Take a look at the prototypical bar, the one that contains all of them, the platonic idea of the baretto di provincia. Austere in the look, it is mostly covered in wooden panels, with a long counter, a few tables and chairs and one of the following amusements: flippers (when the bar was in fashion in the 60s), pool (a rare breed, mostly bars from the 30s), table soccer (those with outdoor space), slot machines (very common nowadays). The walls are covered with artworks with questionable taste: second league football team scarfs, terrible band record covers, paintings powered by the local artist (as famous inside the Barretto as he is unknown outside it), postcards from popular places, and, weirdly, foreign currencies hung on the walls like war collectables. Between the counter and a pile of forgotten liquor from unspecified decades, stands not-so-still the bartender. Usually very grumpy, the bartender is like Schroedinger’s cat, existing sober and drunk at the same time, depending on whom they are talking to. Drunk with their friends, very talkative with regulars, extremely cold and inexplicably sober with strangers who enter the bar by mistake, the bartender lives inside the bar 24/7. Some even suspect they sleep inside the bar, between the barrels of beers and the toilet. It has been scientifically proven that the grumpiest are the bartenders, the kindest are the drinks, and the tastiest are the aperitivos.

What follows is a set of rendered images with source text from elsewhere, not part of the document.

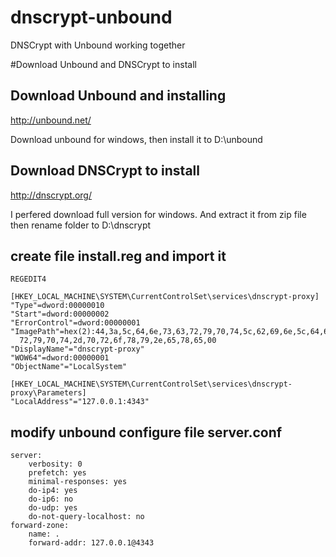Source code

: dnscrypt-unbound
================

DNSCrypt with Unbound working together


#Download Unbound and DNSCrypt to install


Download Unbound and installing
-------------------------------

http://unbound.net/

Download unbound for windows, then install it to D:\unbound



Download DNSCrypt to install 
-------------------------------

http://dnscrypt.org/

I perfered download full version for windows.
And extract it from zip file then rename folder to D:\dnscrypt


create file install.reg and import it
---------------------------------------

```
REGEDIT4

[HKEY_LOCAL_MACHINE\SYSTEM\CurrentControlSet\services\dnscrypt-proxy]
"Type"=dword:00000010
"Start"=dword:00000002
"ErrorControl"=dword:00000001
"ImagePath"=hex(2):44,3a,5c,64,6e,73,63,72,79,70,74,5c,62,69,6e,5c,64,6e,73,63,\
  72,79,70,74,2d,70,72,6f,78,79,2e,65,78,65,00
"DisplayName"="dnscrypt-proxy"
"WOW64"=dword:00000001
"ObjectName"="LocalSystem"

[HKEY_LOCAL_MACHINE\SYSTEM\CurrentControlSet\services\dnscrypt-proxy\Parameters]
"LocalAddress"="127.0.0.1:4343"
```


modify unbound configure file server.conf
-----------------------------------------

```
server: 
    verbosity: 0 
    prefetch: yes
    minimal-responses: yes
    do-ip4: yes   
    do-ip6: no  
    do-udp: yes
    do-not-query-localhost: no
forward-zone:  
    name: .
    forward-addr: 127.0.0.1@4343
```
    

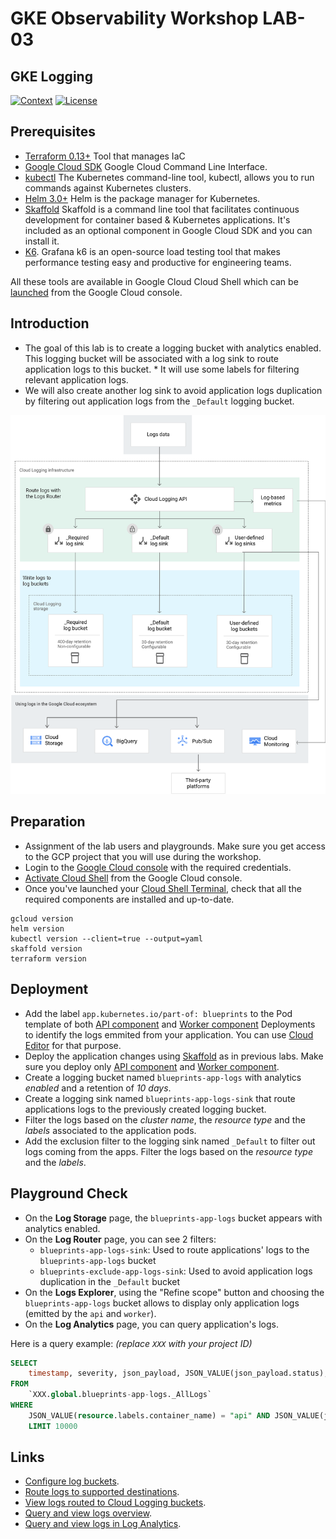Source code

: # GKE Observability Workshop LAB-03

## GKE Logging

[![Context](https://img.shields.io/badge/GKE%20Observability%20Workshop-03-blue.svg)](#)
[![License](https://img.shields.io/badge/License-Apache%202.0-blue.svg)](https://opensource.org/licenses/Apache-2.0)

## Prerequisites

* [Terraform 0.13+](https://developer.hashicorp.com/terraform/downloads) Tool that manages IaC 
* [Google Cloud SDK](https://cloud.google.com/sdk/docs/install) Google Cloud Command Line Interface.
* [kubectl](https://kubernetes.io/docs/tasks/tools/install-kubectl-linux/) The Kubernetes command-line tool, kubectl, allows you to run commands against Kubernetes clusters.
* [Helm 3.0+](https://helm.sh/docs/) Helm is the package manager for Kubernetes.
* [Skaffold](https://skaffold.dev/) Skaffold is a command line tool that facilitates continuous development for container based & Kubernetes applications. It's included as an optional component in Google Cloud SDK and you can install it.
* [K6](https://k6.io/docs/). Grafana k6 is an open-source load testing tool that makes performance testing easy and productive for engineering teams. 

All these tools are available in Google Cloud Cloud Shell which can be [launched](https://cloud.google.com/shell/docs/launching-cloud-shell) from the Google Cloud console.


## Introduction
* The goal of this lab is to create a logging bucket with analytics enabled. This logging bucket will be associated with a log sink to route application logs to this bucket. * It will use some labels for filtering relevant application logs.
* We will also create another log sink to avoid application logs duplication by filtering out application logs from the `_Default` logging bucket.

![Logging Routing](../assets/routing-overview.png)

## Preparation

* Assignment of the lab users and playgrounds. Make sure you get access to the GCP project that you will use during the workshop.
* Login to the [Google Cloud console](https://console.cloud.google.com) with the required credentials.
* [Activate Cloud Shell](https://cloud.google.com/shell/docs/launching-cloud-shell) from the Google Cloud console.
* Once you've launched your [Cloud Shell Terminal](https://cloud.google.com/shell/docs/use-cloud-shell-terminal), check that all the required components are installed and up-to-date.
```
gcloud version
helm version
kubectl version --client=true --output=yaml
skaffold version
terraform version
```

## Deployment

* Add the label `app.kubernetes.io/part-of: blueprints` to the Pod template of both [API component](../lab-01/app/api/k8s/deployment.yaml) and [Worker component](../lab-01/app/worker/k8s/deployment.yaml) Deployments to identify the logs emmited from your application. You can use [Cloud Editor](https://cloud.google.com/shell/docs/launching-cloud-shell-editor) for that purpose.
* Deploy the application changes using [Skaffold](https://skaffold.dev/) as in previous labs. Make sure you deploy only [API component](../lab-01/app/api/k8s/deployment.yaml) and [Worker component](../lab-01/app/worker/k8s/deployment.yaml).
* Create a logging bucket named `blueprints-app-logs` with analytics *enabled* and a retention of *10 days*.
* Create a logging sink named `blueprints-app-logs-sink` that route applications logs to the previously created logging bucket.
* Filter the logs based on the *cluster name*, the *resource type* and the *labels* associated to the application pods. 
* Add the exclusion filter to the logging sink named `_Default` to filter out logs coming from the apps. Filter the logs based on the *resource type* and the *labels*.

## Playground Check
* On the **Log Storage** page, the `blueprints-app-logs` bucket appears with analytics enabled.
* On the **Log Router** page, you can see 2 filters:
    - `blueprints-app-logs-sink`: Used to route applications' logs to the `blueprints-app-logs` bucket
    - `blueprints-exclude-app-logs-sink`: Used to avoid application logs duplication in the `_Default` bucket
* On the **Logs Explorer**, using the "Refine scope" button and choosing the `blueprints-app-logs` bucket allows to display only application logs (emitted by the `api` and `worker`).
* On the **Log Analytics** page, you can query application's logs.

Here is a query example:
*(replace `XXX` with your project ID)*
```sql
SELECT
    timestamp, severity, json_payload, JSON_VALUE(json_payload.status), resource
FROM
    `XXX.global.blueprints-app-logs._AllLogs`
WHERE
    JSON_VALUE(resource.labels.container_name) = "api" AND JSON_VALUE(json_payload.status) IS NOT NULL
    LIMIT 10000
```

## Links

- [Configure log buckets](https://cloud.google.com/logging/docs/buckets).
- [Route logs to supported destinations](https://cloud.google.com/logging/docs/export/configure_export_v2).
- [View logs routed to Cloud Logging buckets](https://cloud.google.com/logging/docs/export/using_exported_logs).
- [Query and view logs overview](https://cloud.google.com/logging/docs/log-analytics).
- [Query and view logs in Log Analytics](https://cloud.google.com/logging/docs/analyze/query-and-view).

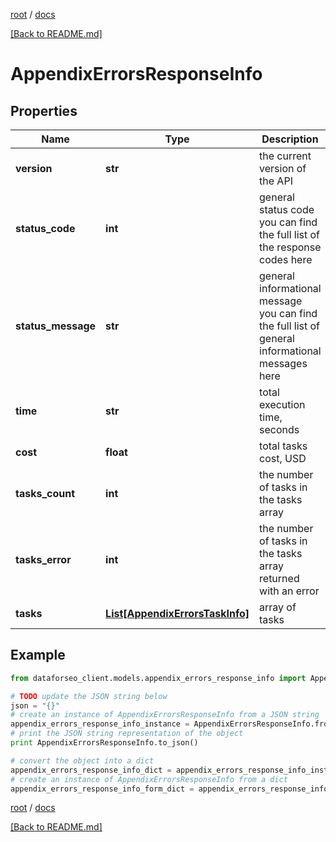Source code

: [root](./../ "root") / [docs](./ "docs")

[[Back to README.md]](./../README.md "[Back to README.md]")

# AppendixErrorsResponseInfo

## Properties

Name | Type | Description | Notes
------------ | ------------- | ------------- | -------------
**version** | **str** | the current version of the API | [optional]
**status_code** | **int** | general status code you can find the full list of the response codes here | [optional]
**status_message** | **str** | general informational message you can find the full list of general informational messages here | [optional]
**time** | **str** | total execution time, seconds | [optional]
**cost** | **float** | total tasks cost, USD | [optional]
**tasks_count** | **int** | the number of tasks in the tasks array | [optional]
**tasks_error** | **int** | the number of tasks in the tasks array returned with an error | [optional]
**tasks** | [**List[AppendixErrorsTaskInfo]**](AppendixErrorsTaskInfo.md) | array of tasks | [optional]

## Example

```python
from dataforseo_client.models.appendix_errors_response_info import AppendixErrorsResponseInfo

# TODO update the JSON string below
json = "{}"
# create an instance of AppendixErrorsResponseInfo from a JSON string
appendix_errors_response_info_instance = AppendixErrorsResponseInfo.from_json(json)
# print the JSON string representation of the object
print AppendixErrorsResponseInfo.to_json()

# convert the object into a dict
appendix_errors_response_info_dict = appendix_errors_response_info_instance.to_dict()
# create an instance of AppendixErrorsResponseInfo from a dict
appendix_errors_response_info_form_dict = appendix_errors_response_info.from_dict(appendix_errors_response_info_dict)
```

  

[root](./../ "root") / [docs](./ "docs")

[[Back to README.md]](./../README.md "[Back to README.md]")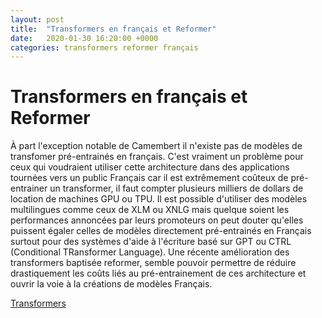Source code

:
 ```yaml
---
layout: post
title:  "Transformers en français et Reformer"
date:   2020-01-30 16:20:00 +0000
categories: transformers reformer français
---
```

# Transformers en français et Reformer

À part l'exception notable de Camembert il n'existe pas de modèles de transfomer pré-entrainés en français. C'est vraiment un problème pour ceux qui voudraient utiliser cette architecture dans des applications tournées vers un public Français car il est extrêmement coûteux de pré-entrainer un transformer, il faut compter plusieurs milliers de dollars de location de machines GPU ou TPU.
Il est possible d'utiliser des modèles multilingues comme ceux de XLM ou XNLG mais quelque soient les performances annoncées par leurs promoteurs on peut douter qu'elles puissent égaler celles de modèles directement pré-entrainés en Français surtout pour des systèmes d'aide à l'écriture basé sur GPT ou CTRL (Conditional TRansformer Language).
Une récente amélioration des transformers baptisée reformer, semble pouvoir permettre de réduire drastiquement les coûts liés au pré-entrainement de ces architecture et ouvrir la voie à la créations de modèles Français.

[Transformers](http://www.peterbloem.nl/blog/transformers,http://nlp.seas.harvard.edu/2018/04/03/attention.html)
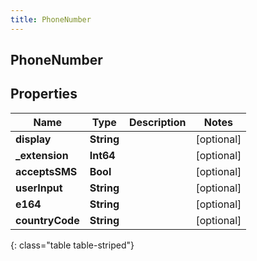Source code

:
 ```yaml
---
title: PhoneNumber
---
```

## PhoneNumber

## Properties

|Name | Type | Description | Notes|
|------------ | ------------- | ------------- | -------------|
| **display** | **String** |  | [optional] |
| **_extension** | **Int64** |  | [optional] |
| **acceptsSMS** | **Bool** |  | [optional] |
| **userInput** | **String** |  | [optional] |
| **e164** | **String** |  | [optional] |
| **countryCode** | **String** |  | [optional] |
{: class="table table-striped"}


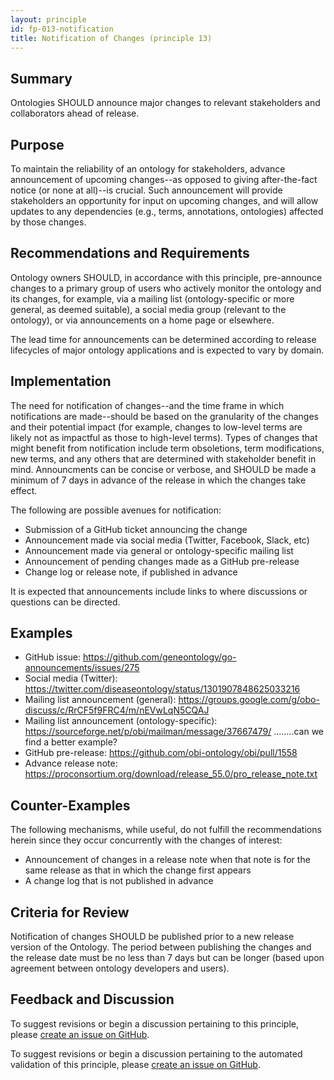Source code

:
 ```yaml
---
layout: principle
id: fp-013-notification
title: Notification of Changes (principle 13)
---
```


Summary
-------

Ontologies SHOULD announce major changes to relevant stakeholders and collaborators ahead of release.

Purpose
-------

To maintain the reliability of an ontology for stakeholders, advance announcement of upcoming changes--as
opposed to giving after-the-fact notice (or none at all)--is crucial. Such announcement will provide stakeholders an opportunity for input on upcoming changes,
and will allow updates to any dependencies (e.g., terms, annotations, ontologies) affected by those changes.

Recommendations and Requirements
-------
Ontology owners SHOULD, in accordance with this principle, pre-announce changes to a primary group of users who actively monitor the ontology and its changes, for example, via a mailing list (ontology-specific or more general, as deemed suitable), a social media group (relevant to the ontology), or via announcements on a home page or elsewhere.

The lead time for announcements can be determined according to release lifecycles of major ontology applications and is expected to vary by domain.

Implementation
--------------

The need for notification of changes--and the time frame in which notifications are made--should be based on the granularity of the changes and their potential impact
(for example, changes to low-level terms are likely not as impactful as those to high-level terms). Types of changes that might benefit from notification include term
obsoletions, term modifications, new terms, and any others that are determined with stakeholder benefit in mind. Announcments can be concise or verbose, and
SHOULD be made a minimum of 7 days in advance of the release in which the changes take effect.

The following are possible avenues for notification:
* Submission of a GitHub ticket announcing the change
* Announcement made via social media (Twitter, Facebook, Slack, etc)
* Announcement made via general or ontology-specific mailing list
* Announcement of pending changes made as a GitHub pre-release
* Change log or release note, if published in advance

It is expected that announcements include links to where discussions or questions can be directed.

Examples
--------

- GitHub issue: https://github.com/geneontology/go-announcements/issues/275
- Social media (Twitter): https://twitter.com/diseaseontology/status/1301907848625033216
- Mailing list announcement (general): https://groups.google.com/g/obo-discuss/c/RrCF5f9FRC4/m/nEVwLqN5CQAJ
- Mailing list announcement (ontology-specific): https://sourceforge.net/p/obi/mailman/message/37667479/       ........can we find a better example?
- GitHub pre-release: https://github.com/obi-ontology/obi/pull/1558
- Advance release note: https://proconsortium.org/download/release_55.0/pro_release_note.txt

Counter-Examples
----------------

The following mechanisms, while useful, do not fulfill the recommendations herein since they occur concurrently with the changes of interest:

- Announcement of changes in a release note when that note is for the same release as that in which the change first appears
- A change log that is not published in advance

Criteria for Review
-------------------

Notification of changes SHOULD be published prior to a new release version of the Ontology. The period between publishing the changes
and the release date must be no less than 7 days but can be longer (based upon agreement between ontology developers and users).

## Feedback and Discussion

To suggest revisions or begin a discussion pertaining to this principle, please [create an issue on GitHub](https://github.com/OBOFoundry/OBOFoundry.github.io/issues/new?labels=attn%3A+Editorial+WG,principles&title=Principle+%2313+%22Notification%22+%3CENTER+ISSUE+TITLE%3E).

To suggest revisions or begin a discussion pertaining to the automated validation of this principle, please [create an issue on GitHub](https://github.com/OBOFoundry/OBOFoundry.github.io/issues/new?labels=attn%3A+Technical+WG,automated+validation+of+principles&title=Principle+%2313+%22Notification%22+-+automated+validation+%3CENTER+ISSUE+TITLE%3E).

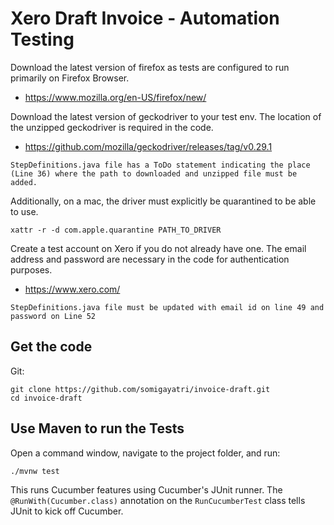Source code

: # Xero Draft Invoice - Automation Testing

Download the latest version of firefox as tests are configured to run primarily on Firefox Browser.
* https://www.mozilla.org/en-US/firefox/new/

Download the latest version of geckodriver to your test env. The location of the unzipped geckodriver is required in the code.
* https://github.com/mozilla/geckodriver/releases/tag/v0.29.1
```
StepDefinitions.java file has a ToDo statement indicating the place (Line 36) where the path to downloaded and unzipped file must be added.
```
Additionally, on a mac, the driver must explicitly be quarantined to be able to use. 
```
xattr -r -d com.apple.quarantine PATH_TO_DRIVER
```

Create a test account on Xero if you do not already have one. The email address and password are necessary in the code for authentication purposes.
* https://www.xero.com/
```
StepDefinitions.java file must be updated with email id on line 49 and password on Line 52  
```

## Get the code

Git:

    git clone https://github.com/somigayatri/invoice-draft.git
    cd invoice-draft


## Use Maven to run the Tests

Open a command window, navigate to the project folder, and run:

    ./mvnw test

This runs Cucumber features using Cucumber's JUnit runner. The `@RunWith(Cucumber.class)` annotation on the 
`RunCucumberTest` class tells JUnit to kick off Cucumber.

Like in a Balzac novel, the place contains all the human stereotypes in one room, because it’s the place where la Comedie Humaine happens: mixing sympathy, rhetoric and nostalgia. A classic member of this bestiary is the sports fan, someone who spends the days reading sports newspapers and watching football matches from any European league, but also the Grand Prix, Giro d’Italia, Tour de France, Six Nations and much more. The sports fan’s secret desire is to be the coach of a football team, but the only coach they have ever been is the one who takes themselves from their home to the Baretto. A bar wouldn’t be such, without the womanizer, someone whose only goal in life is the pursuit of the female species. He only drinks red wine and behaves like a character out of a Russian novel, tormented by passion and internal turmoils. To conclude our collection of characters, we add the drunkard and the liar, either as one or separately. The former is roughly 1,000 years old and has spent 999 years standing at the counter with a glass of brandy in his hands. A red nose, watery eyes, and a breath worthy of a dragon are just a few of their essential traits. The latter, well, it is quintessentially part of the environment in the Baretto, blabbing made up stories, like a broken record, involving the liar and *insert famous person*.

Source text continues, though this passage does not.